ABOUT THIS TASK:
Give back the entries in full, exactly as they are written.

GIVEN RECORDS:
»»
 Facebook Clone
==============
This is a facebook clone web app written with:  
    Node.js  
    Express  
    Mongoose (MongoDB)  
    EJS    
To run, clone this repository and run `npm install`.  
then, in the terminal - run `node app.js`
««
TASK OUTPUT:
 Facebook Clone
==============
This is a facebook clone web app written with:  
    Node.js  
    Express  
    Mongoose (MongoDB)  
    EJS    
To run, clone this repository and run `npm install`.  
then, in the terminal - run `node app.js`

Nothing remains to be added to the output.